In the entries below, count the lines holding "path". Reply with the number only.

=== MATERIAL SUPPLIED ===

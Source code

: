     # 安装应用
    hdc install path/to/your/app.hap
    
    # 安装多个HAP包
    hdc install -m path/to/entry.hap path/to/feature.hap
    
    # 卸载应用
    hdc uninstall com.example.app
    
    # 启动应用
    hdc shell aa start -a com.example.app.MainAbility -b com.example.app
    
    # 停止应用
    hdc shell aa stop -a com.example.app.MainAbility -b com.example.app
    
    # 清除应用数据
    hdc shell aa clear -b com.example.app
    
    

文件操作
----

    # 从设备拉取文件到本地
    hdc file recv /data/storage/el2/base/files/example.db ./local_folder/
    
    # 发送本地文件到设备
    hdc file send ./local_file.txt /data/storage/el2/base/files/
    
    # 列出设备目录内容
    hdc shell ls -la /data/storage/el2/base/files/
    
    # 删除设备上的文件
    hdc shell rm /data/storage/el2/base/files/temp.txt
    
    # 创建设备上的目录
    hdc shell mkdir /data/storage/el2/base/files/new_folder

===

• **RESULT OF THIS TASK**
2